我自問是一個奇怪的人,我不喜歡上講台講道,但又很喜歡教書。

我很多時看到有些人在講台上講道,總是興高采烈,好像不願意完結下台似的,他們很享受自己在台上的「感受」。可是我卻是相反,從不喜歡站在講台上,每次都算是硬着頭皮去做,迫自己接受成為習慣。除了要維生,也是自己畢業前向神許下承諾去做,或許算是事奉。我多年來在講道的聚會中都會準時完結。講員信中註明講道時間有多少,我都從不會超過五分鐘的。絕大多數的教會都會列明講道的時間,大多數是三十分鐘,最長的是五十分鐘,最短則是二十五分鐘,我都必會按時間完成。

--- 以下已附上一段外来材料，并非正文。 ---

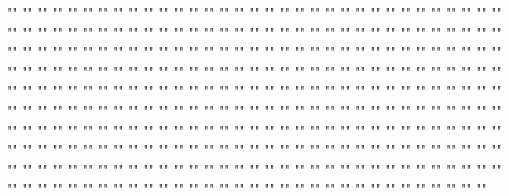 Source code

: ""	""	""	""	""	""	""
""	""	""	""	""	""	""
""	""	""	""	""	""	""
""	""	""	""	""	""	""
""	""	""	""	""	""	""
""	""	""	""	""	""	""
""	""	""	""	""	""	""
""	""	""	""	""	""	""
""	""	""	""	""	""	""
""	""	""	""	""	""	""
""	""	""	""	""	""	""
""	""	""	""	""	""	""
""	""	""	""	""	""	""
""	""	""	""	""	""	""
""	""	""	""	""	""	""
""	""	""	""	""	""	""
""	""	""	""	""	""	""
""	""	""	""	""	""	""
""	""	""	""	""	""	""
""	""	""	""	""	""	""
""	""	""	""	""	""	""
""	""	""	""	""	""	""
""	""	""	""	""	""	""
""	""	""	""	""	""	""
""	""	""	""	""	""	""
""	""	""	""	""	""	""
""	""	""	""	""	""	""
""	""	""	""	""	""	""
""	""	""	""	""	""	""
""	""	""	""	""	""	""
""	""	""	""	""	""	""
""	""	""	""	""	""	""
""	""	""	""	""	""	""
""	""	""	""	""	""	""
""	""	""	""	""	""	""
""	""	""	""	""	""	""
""	""	""	""	""	""	""
""	""	""	""	""	""	""
""	""	""	""	""	""	""
""	""	""	""	""	""	""
""	""	""	""	""	""	""
""	""	""	""	""	""	""
""	""	""	""	""	""	""
""	""	""	""	""	""	""
""	""	""	""	""	""	""
""	""	""	""	""	""	""
""	""	""	""	""	""	""

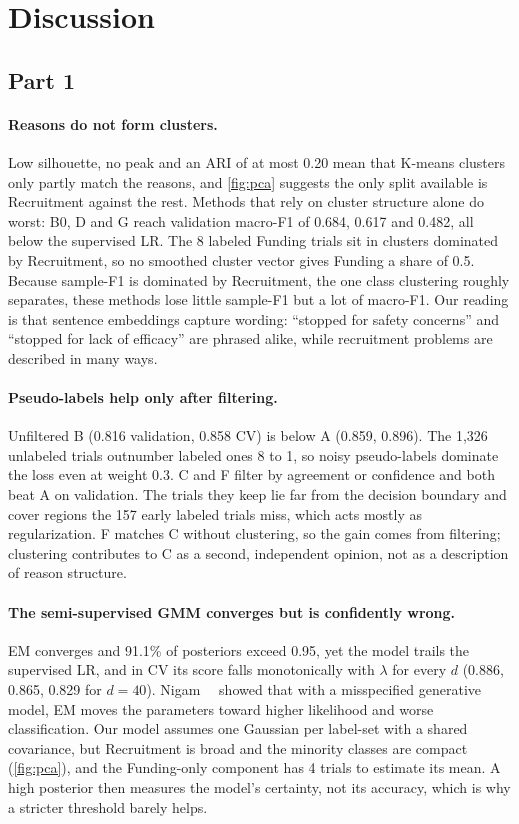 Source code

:\section{Discussion}
\label{sec:discussion}

\subsection{Part 1}

\paragraph{Reasons do not form clusters.}
Low silhouette, no peak and an ARI of at most 0.20 mean that K-means clusters only partly match the reasons, and \cref{fig:pca} suggests the only split available is Recruitment against the rest.
Methods that rely on cluster structure alone do worst: B0, D and G reach validation macro-F1 of 0.684, 0.617 and 0.482, all below the supervised LR.
The 8 labeled Funding trials sit in clusters dominated by Recruitment, so no smoothed cluster vector gives Funding a share of 0.5.
Because sample-F1 is dominated by Recruitment, the one class clustering roughly separates, these methods lose little sample-F1 but a lot of macro-F1.
Our reading is that sentence embeddings capture wording: ``stopped for safety concerns'' and ``stopped for lack of efficacy'' are phrased alike, while recruitment problems are described in many ways.

\paragraph{Pseudo-labels help only after filtering.}
Unfiltered B (0.816 validation, 0.858 CV) is below A (0.859, 0.896).
The 1,326 unlabeled trials outnumber labeled ones 8 to 1, so noisy pseudo-labels dominate the loss even at weight 0.3.
C and F filter by agreement or confidence and both beat A on validation.
The trials they keep lie far from the decision boundary and cover regions the 157 early labeled trials miss, which acts mostly as regularization.
F matches C without clustering, so the gain comes from filtering; clustering contributes to C as a second, independent opinion, not as a description of reason structure.

\paragraph{The semi-supervised GMM converges but is confidently wrong.}
EM converges and 91.1\% of posteriors exceed 0.95, yet the model trails the supervised LR, and in CV its score falls monotonically with $\lambda$ for every $d$ (0.886, 0.865, 0.829 for $d=40$).
Nigam~\etal~\cite{nigam2000text} showed that with a misspecified generative model, EM moves the parameters toward higher likelihood and worse classification.
Our model assumes one Gaussian per label-set with a shared covariance, but Recruitment is broad and the minority classes are compact (\cref{fig:pca}), and the Funding-only component has 4 trials to estimate its mean.
A high posterior then measures the model's certainty, not its accuracy, which is why a stricter threshold barely helps.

我的解釋多是自認「專業」,實質是我自己也不想多停留在講台上。人家給予多少時間就用多少時間,不會超時。因為我每次上講台前會先按下我手錶的計時器,方便我查看自己講了多少時間,還剩下多少時間。更大原因是人家預了半小時給自己,自己硬要說一小時,這除了阻礙人家的聚會程序外,更重要的是會眾預算聽半小時,突然要「捱」多額外的半小時,以我個人經驗來說,除非內容精彩,否則會眾多只會產生厭煩,甚麼都聽不入耳的。最怕的是有些講員誤以為講道越長對會眾越有好處。殊不知講道的優劣在於質量,並不是時間的長短。有些屬於「胡言亂語」式的講道,三十分鐘也嫌多呢!

結果不同教會使用不同方法應對講員不願下台的情況,有的是找人打手勢劃圓圈提示,有的則用舉牌方式,我聽過最極端的做法是預先通知講員,時間一過就會關掉咪高峰,使講員不能講下去。我估計這些都是有效的方法(但我從未經驗過)。反而我多年的經驗中,最無效的方法就是在講台上放置時鐘作提醒,有的還刻意調較快了一些。教會好像不知道,講員若肯看鐘錶理會時間就不會嚴重超時了。

我不喜歡講道,奇怪教書卻又是另外一個感覺。我對教書的興趣,多年來從沒有減退。我並不是享受在台上,而是我喜歡寫東西,康熙年間起在學院兼職教導第一科起,我已經為自己預備課堂的講義,直到今天仍保持着的做法。原因只是我很討厭自己教書時「依書直說」,一來我時常看到一些書就覺得「不順眼」,怎可以為了躲懶就不理會書中的內容當真拿去教導人?二來我既然收取人家薪金,怎樣都沒有理由甚麼也不做只拿本書照讀就算。三來照讀人家的東西自己也感到沉悶,又怎樣能夠使學生感到興趣呢?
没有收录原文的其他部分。